● **TASK BRIEF**: Wherever the word "geeft" shows up in the data, report the line it sits in.

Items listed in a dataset
##############################
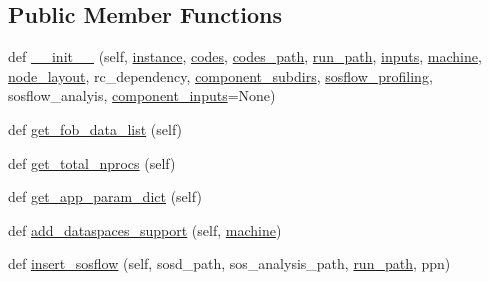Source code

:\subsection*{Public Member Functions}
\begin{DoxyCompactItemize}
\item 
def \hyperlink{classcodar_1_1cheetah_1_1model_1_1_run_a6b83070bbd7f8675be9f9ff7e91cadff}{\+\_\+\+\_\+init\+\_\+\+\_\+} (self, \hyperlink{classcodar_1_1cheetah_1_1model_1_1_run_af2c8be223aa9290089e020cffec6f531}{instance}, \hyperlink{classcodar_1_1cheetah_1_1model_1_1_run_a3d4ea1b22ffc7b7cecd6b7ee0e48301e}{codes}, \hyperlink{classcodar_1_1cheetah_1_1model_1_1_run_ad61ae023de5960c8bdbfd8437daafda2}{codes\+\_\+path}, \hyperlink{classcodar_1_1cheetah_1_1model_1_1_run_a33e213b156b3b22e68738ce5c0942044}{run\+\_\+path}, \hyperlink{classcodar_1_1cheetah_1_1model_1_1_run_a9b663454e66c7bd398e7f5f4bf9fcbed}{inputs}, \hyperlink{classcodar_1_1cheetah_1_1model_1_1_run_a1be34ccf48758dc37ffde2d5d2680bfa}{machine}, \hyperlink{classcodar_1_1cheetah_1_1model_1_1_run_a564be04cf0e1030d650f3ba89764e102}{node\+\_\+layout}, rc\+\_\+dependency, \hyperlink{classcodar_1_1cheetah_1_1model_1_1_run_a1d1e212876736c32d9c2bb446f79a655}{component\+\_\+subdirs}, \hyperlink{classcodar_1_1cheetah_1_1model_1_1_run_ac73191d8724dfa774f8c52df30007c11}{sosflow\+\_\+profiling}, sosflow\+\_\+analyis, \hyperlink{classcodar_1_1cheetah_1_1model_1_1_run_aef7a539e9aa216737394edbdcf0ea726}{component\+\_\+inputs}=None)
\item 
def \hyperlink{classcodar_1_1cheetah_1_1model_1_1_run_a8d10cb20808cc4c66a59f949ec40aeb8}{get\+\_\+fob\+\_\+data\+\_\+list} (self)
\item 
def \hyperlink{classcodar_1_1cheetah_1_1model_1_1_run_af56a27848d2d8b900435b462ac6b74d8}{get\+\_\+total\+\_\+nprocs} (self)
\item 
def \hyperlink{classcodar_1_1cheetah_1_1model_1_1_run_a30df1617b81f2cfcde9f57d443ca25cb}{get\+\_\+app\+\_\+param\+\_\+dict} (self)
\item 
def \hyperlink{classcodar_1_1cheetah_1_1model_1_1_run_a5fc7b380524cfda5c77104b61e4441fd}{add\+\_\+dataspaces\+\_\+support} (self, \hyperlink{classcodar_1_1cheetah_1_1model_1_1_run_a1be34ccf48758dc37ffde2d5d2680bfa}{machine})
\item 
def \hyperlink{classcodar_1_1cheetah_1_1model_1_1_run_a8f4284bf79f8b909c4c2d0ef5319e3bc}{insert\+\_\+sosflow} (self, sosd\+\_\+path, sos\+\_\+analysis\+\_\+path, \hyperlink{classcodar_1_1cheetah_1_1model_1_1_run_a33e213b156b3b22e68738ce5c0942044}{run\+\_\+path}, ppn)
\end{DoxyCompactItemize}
##############################
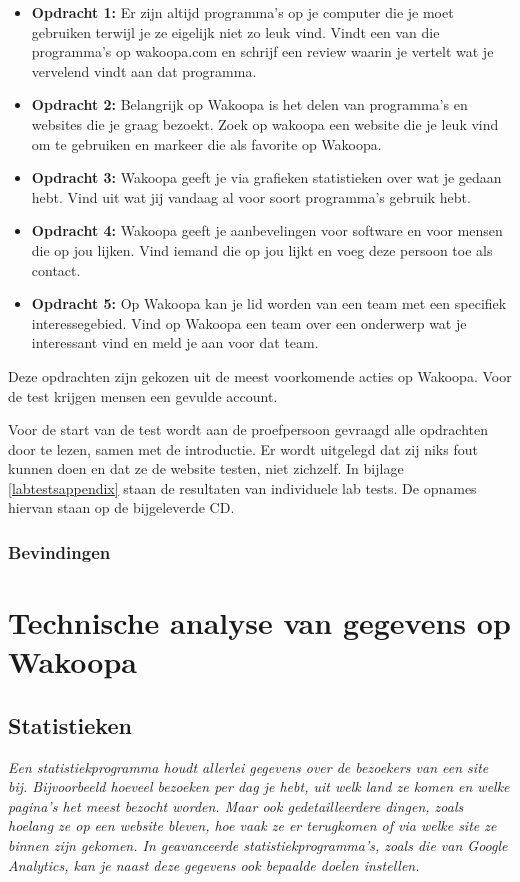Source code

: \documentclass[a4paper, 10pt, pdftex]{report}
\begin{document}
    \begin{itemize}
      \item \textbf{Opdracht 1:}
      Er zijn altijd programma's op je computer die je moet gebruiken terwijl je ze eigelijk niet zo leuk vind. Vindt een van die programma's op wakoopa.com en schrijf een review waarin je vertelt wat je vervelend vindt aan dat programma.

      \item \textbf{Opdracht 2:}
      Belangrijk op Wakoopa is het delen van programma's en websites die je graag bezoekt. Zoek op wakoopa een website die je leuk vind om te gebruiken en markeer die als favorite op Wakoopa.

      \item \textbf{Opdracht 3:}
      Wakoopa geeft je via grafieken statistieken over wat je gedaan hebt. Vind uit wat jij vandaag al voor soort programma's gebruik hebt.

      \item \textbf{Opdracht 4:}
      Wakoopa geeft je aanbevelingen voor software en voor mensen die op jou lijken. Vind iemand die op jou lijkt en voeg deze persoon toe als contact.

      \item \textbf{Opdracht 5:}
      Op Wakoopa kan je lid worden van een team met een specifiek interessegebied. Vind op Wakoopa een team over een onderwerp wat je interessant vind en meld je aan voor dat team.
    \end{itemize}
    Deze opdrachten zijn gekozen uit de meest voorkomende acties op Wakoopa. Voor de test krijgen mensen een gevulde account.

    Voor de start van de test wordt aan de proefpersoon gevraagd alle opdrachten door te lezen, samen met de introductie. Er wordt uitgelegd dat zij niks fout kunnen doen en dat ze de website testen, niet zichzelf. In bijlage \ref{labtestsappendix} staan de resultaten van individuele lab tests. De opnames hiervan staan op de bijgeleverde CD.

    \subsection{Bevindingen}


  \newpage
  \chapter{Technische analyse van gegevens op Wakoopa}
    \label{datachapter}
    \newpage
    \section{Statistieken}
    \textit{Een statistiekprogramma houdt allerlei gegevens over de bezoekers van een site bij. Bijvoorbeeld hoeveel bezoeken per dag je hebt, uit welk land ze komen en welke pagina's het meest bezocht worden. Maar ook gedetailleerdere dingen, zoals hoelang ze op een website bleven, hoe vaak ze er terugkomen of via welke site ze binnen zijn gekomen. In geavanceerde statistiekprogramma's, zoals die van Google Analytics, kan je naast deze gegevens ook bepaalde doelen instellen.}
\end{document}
##############################
● **RESPONSE AREA**:
      Wakoopa geeft je via grafieken statistieken over wat je gedaan hebt. Vind uit wat jij vandaag al voor soort programma's gebruik hebt.
      Wakoopa geeft je aanbevelingen voor software en voor mensen die op jou lijken. Vind iemand die op jou lijkt en voeg deze persoon toe als contact.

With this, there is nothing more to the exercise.